Saved entries
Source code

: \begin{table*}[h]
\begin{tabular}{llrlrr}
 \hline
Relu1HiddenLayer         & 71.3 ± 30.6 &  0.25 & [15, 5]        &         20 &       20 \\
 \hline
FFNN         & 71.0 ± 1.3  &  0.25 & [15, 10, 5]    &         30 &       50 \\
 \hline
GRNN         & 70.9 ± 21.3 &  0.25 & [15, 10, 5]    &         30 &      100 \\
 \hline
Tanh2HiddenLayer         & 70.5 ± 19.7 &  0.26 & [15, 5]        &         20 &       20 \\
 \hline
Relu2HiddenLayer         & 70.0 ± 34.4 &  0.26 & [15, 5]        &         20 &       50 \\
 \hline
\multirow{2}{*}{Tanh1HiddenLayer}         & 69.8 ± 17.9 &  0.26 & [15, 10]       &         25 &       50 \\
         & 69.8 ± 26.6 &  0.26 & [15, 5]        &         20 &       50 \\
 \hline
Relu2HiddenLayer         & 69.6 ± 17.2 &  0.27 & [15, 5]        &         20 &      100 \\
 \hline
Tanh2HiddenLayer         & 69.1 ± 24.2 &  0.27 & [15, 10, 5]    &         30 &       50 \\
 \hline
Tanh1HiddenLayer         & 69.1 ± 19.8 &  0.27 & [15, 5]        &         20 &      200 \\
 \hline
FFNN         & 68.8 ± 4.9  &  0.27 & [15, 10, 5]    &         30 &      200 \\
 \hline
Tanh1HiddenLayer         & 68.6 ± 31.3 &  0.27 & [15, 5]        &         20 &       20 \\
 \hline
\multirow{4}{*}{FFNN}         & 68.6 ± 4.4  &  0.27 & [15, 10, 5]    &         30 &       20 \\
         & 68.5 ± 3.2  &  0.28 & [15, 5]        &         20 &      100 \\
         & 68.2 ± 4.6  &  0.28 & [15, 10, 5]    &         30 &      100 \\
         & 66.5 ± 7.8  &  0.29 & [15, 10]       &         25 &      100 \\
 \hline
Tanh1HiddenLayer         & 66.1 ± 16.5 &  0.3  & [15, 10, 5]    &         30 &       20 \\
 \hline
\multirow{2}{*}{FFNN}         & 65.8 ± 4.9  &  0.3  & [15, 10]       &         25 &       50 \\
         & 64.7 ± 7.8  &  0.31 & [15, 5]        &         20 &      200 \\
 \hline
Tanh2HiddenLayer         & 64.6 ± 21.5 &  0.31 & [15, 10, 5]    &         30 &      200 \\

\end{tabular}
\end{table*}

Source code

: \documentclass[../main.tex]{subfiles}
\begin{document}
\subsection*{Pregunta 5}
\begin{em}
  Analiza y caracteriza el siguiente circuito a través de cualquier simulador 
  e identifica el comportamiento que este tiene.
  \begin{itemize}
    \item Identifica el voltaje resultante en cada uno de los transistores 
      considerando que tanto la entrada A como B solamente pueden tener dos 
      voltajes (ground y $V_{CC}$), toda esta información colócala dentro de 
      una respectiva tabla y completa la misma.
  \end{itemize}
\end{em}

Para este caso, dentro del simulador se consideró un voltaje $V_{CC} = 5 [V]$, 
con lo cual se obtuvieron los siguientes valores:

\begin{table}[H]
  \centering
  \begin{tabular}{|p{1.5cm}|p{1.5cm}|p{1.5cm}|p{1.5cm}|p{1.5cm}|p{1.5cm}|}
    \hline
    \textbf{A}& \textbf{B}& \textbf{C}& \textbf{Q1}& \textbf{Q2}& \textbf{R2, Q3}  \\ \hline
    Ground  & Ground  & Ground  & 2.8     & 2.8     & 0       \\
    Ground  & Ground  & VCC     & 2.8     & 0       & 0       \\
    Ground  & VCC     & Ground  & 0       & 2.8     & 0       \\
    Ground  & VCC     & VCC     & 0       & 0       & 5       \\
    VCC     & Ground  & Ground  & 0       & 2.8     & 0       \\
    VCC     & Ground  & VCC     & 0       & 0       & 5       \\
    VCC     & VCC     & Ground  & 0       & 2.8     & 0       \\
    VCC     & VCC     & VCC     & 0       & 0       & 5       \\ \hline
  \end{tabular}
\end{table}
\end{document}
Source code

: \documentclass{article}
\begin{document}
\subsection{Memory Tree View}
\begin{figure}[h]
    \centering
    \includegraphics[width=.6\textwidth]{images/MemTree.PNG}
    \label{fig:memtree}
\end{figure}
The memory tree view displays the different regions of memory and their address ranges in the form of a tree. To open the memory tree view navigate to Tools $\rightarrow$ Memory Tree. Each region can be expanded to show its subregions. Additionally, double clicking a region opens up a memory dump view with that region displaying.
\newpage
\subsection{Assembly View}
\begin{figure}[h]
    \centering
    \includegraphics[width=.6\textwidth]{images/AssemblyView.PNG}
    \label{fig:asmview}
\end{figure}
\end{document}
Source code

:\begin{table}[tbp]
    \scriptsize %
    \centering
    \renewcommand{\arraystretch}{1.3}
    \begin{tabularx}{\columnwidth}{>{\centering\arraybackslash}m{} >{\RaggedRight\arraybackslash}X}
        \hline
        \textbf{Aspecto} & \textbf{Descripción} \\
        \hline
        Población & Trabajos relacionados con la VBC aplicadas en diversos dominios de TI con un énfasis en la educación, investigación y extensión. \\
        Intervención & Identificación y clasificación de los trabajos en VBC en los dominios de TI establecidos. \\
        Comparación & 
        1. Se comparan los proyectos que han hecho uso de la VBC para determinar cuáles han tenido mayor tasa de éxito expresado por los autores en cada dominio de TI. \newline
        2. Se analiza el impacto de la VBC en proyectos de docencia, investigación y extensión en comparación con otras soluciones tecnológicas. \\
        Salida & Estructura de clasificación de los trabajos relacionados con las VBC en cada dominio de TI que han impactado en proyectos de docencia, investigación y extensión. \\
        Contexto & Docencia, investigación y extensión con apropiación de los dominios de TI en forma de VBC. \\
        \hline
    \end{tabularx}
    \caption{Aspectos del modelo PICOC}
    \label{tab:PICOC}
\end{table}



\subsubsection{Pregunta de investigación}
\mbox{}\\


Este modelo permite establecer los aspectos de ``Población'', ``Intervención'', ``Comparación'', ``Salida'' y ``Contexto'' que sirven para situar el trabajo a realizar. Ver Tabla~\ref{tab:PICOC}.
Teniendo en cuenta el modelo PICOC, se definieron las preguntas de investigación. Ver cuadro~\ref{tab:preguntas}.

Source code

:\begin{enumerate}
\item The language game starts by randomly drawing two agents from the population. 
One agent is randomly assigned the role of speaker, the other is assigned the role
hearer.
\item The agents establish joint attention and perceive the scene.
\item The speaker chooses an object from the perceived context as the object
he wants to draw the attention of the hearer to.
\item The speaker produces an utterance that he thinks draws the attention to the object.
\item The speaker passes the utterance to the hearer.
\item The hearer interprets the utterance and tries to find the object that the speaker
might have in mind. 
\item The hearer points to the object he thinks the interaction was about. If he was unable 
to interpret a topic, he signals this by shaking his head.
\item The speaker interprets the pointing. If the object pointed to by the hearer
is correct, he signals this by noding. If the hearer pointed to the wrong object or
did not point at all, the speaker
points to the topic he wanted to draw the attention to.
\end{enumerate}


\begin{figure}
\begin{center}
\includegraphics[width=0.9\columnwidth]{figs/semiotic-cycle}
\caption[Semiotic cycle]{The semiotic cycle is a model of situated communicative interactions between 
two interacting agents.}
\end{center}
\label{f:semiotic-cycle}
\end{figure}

> [Task objective] In full and without alteration, repeat the records.

> [Solution to the exercise]
Source code

: \begin{table*}[h]
\begin{tabular}{llrlrr}
 \hline
Relu1HiddenLayer         & 71.3 ± 30.6 &  0.25 & [15, 5]        &         20 &       20 \\
 \hline
FFNN         & 71.0 ± 1.3  &  0.25 & [15, 10, 5]    &         30 &       50 \\
 \hline
GRNN         & 70.9 ± 21.3 &  0.25 & [15, 10, 5]    &         30 &      100 \\
 \hline
Tanh2HiddenLayer         & 70.5 ± 19.7 &  0.26 & [15, 5]        &         20 &       20 \\
 \hline
Relu2HiddenLayer         & 70.0 ± 34.4 &  0.26 & [15, 5]        &         20 &       50 \\
 \hline
\multirow{2}{*}{Tanh1HiddenLayer}         & 69.8 ± 17.9 &  0.26 & [15, 10]       &         25 &       50 \\
         & 69.8 ± 26.6 &  0.26 & [15, 5]        &         20 &       50 \\
 \hline
Relu2HiddenLayer         & 69.6 ± 17.2 &  0.27 & [15, 5]        &         20 &      100 \\
 \hline
Tanh2HiddenLayer         & 69.1 ± 24.2 &  0.27 & [15, 10, 5]    &         30 &       50 \\
 \hline
Tanh1HiddenLayer         & 69.1 ± 19.8 &  0.27 & [15, 5]        &         20 &      200 \\
 \hline
FFNN         & 68.8 ± 4.9  &  0.27 & [15, 10, 5]    &         30 &      200 \\
 \hline
Tanh1HiddenLayer         & 68.6 ± 31.3 &  0.27 & [15, 5]        &         20 &       20 \\
 \hline
\multirow{4}{*}{FFNN}         & 68.6 ± 4.4  &  0.27 & [15, 10, 5]    &         30 &       20 \\
         & 68.5 ± 3.2  &  0.28 & [15, 5]        &         20 &      100 \\
         & 68.2 ± 4.6  &  0.28 & [15, 10, 5]    &         30 &      100 \\
         & 66.5 ± 7.8  &  0.29 & [15, 10]       &         25 &      100 \\
 \hline
Tanh1HiddenLayer         & 66.1 ± 16.5 &  0.3  & [15, 10, 5]    &         30 &       20 \\
 \hline
\multirow{2}{*}{FFNN}         & 65.8 ± 4.9  &  0.3  & [15, 10]       &         25 &       50 \\
         & 64.7 ± 7.8  &  0.31 & [15, 5]        &         20 &      200 \\
 \hline
Tanh2HiddenLayer         & 64.6 ± 21.5 &  0.31 & [15, 10, 5]    &         30 &      200 \\

\end{tabular}
\end{table*}

Source code

: \documentclass[../main.tex]{subfiles}
\begin{document}
\subsection*{Pregunta 5}
\begin{em}
  Analiza y caracteriza el siguiente circuito a través de cualquier simulador 
  e identifica el comportamiento que este tiene.
  \begin{itemize}
    \item Identifica el voltaje resultante en cada uno de los transistores 
      considerando que tanto la entrada A como B solamente pueden tener dos 
      voltajes (ground y $V_{CC}$), toda esta información colócala dentro de 
      una respectiva tabla y completa la misma.
  \end{itemize}
\end{em}

Para este caso, dentro del simulador se consideró un voltaje $V_{CC} = 5 [V]$, 
con lo cual se obtuvieron los siguientes valores:

\begin{table}[H]
  \centering
  \begin{tabular}{|p{1.5cm}|p{1.5cm}|p{1.5cm}|p{1.5cm}|p{1.5cm}|p{1.5cm}|}
    \hline
    \textbf{A}& \textbf{B}& \textbf{C}& \textbf{Q1}& \textbf{Q2}& \textbf{R2, Q3}  \\ \hline
    Ground  & Ground  & Ground  & 2.8     & 2.8     & 0       \\
    Ground  & Ground  & VCC     & 2.8     & 0       & 0       \\
    Ground  & VCC     & Ground  & 0       & 2.8     & 0       \\
    Ground  & VCC     & VCC     & 0       & 0       & 5       \\
    VCC     & Ground  & Ground  & 0       & 2.8     & 0       \\
    VCC     & Ground  & VCC     & 0       & 0       & 5       \\
    VCC     & VCC     & Ground  & 0       & 2.8     & 0       \\
    VCC     & VCC     & VCC     & 0       & 0       & 5       \\ \hline
  \end{tabular}
\end{table}
\end{document}
Source code

: \documentclass{article}
\begin{document}
\subsection{Memory Tree View}
\begin{figure}[h]
    \centering
    \includegraphics[width=.6\textwidth]{images/MemTree.PNG}
    \label{fig:memtree}
\end{figure}
The memory tree view displays the different regions of memory and their address ranges in the form of a tree. To open the memory tree view navigate to Tools $\rightarrow$ Memory Tree. Each region can be expanded to show its subregions. Additionally, double clicking a region opens up a memory dump view with that region displaying.
\newpage
\subsection{Assembly View}
\begin{figure}[h]
    \centering
    \includegraphics[width=.6\textwidth]{images/AssemblyView.PNG}
    \label{fig:asmview}
\end{figure}
\end{document}
Source code

:\begin{table}[tbp]
    \scriptsize %
    \centering
    \renewcommand{\arraystretch}{1.3}
    \begin{tabularx}{\columnwidth}{>{\centering\arraybackslash}m{} >{\RaggedRight\arraybackslash}X}
        \hline
        \textbf{Aspecto} & \textbf{Descripción} \\
        \hline
        Población & Trabajos relacionados con la VBC aplicadas en diversos dominios de TI con un énfasis en la educación, investigación y extensión. \\
        Intervención & Identificación y clasificación de los trabajos en VBC en los dominios de TI establecidos. \\
        Comparación & 
        1. Se comparan los proyectos que han hecho uso de la VBC para determinar cuáles han tenido mayor tasa de éxito expresado por los autores en cada dominio de TI. \newline
        2. Se analiza el impacto de la VBC en proyectos de docencia, investigación y extensión en comparación con otras soluciones tecnológicas. \\
        Salida & Estructura de clasificación de los trabajos relacionados con las VBC en cada dominio de TI que han impactado en proyectos de docencia, investigación y extensión. \\
        Contexto & Docencia, investigación y extensión con apropiación de los dominios de TI en forma de VBC. \\
        \hline
    \end{tabularx}
    \caption{Aspectos del modelo PICOC}
    \label{tab:PICOC}
\end{table}



\subsubsection{Pregunta de investigación}
\mbox{}\\


Este modelo permite establecer los aspectos de ``Población'', ``Intervención'', ``Comparación'', ``Salida'' y ``Contexto'' que sirven para situar el trabajo a realizar. Ver Tabla~\ref{tab:PICOC}.
Teniendo en cuenta el modelo PICOC, se definieron las preguntas de investigación. Ver cuadro~\ref{tab:preguntas}.

Source code

:\begin{enumerate}
\item The language game starts by randomly drawing two agents from the population. 
One agent is randomly assigned the role of speaker, the other is assigned the role
hearer.
\item The agents establish joint attention and perceive the scene.
\item The speaker chooses an object from the perceived context as the object
he wants to draw the attention of the hearer to.
\item The speaker produces an utterance that he thinks draws the attention to the object.
\item The speaker passes the utterance to the hearer.
\item The hearer interprets the utterance and tries to find the object that the speaker
might have in mind. 
\item The hearer points to the object he thinks the interaction was about. If he was unable 
to interpret a topic, he signals this by shaking his head.
\item The speaker interprets the pointing. If the object pointed to by the hearer
is correct, he signals this by noding. If the hearer pointed to the wrong object or
did not point at all, the speaker
points to the topic he wanted to draw the attention to.
\end{enumerate}


\begin{figure}
\begin{center}
\includegraphics[width=0.9\columnwidth]{figs/semiotic-cycle}
\caption[Semiotic cycle]{The semiotic cycle is a model of situated communicative interactions between 
two interacting agents.}
\end{center}
\label{f:semiotic-cycle}
\end{figure}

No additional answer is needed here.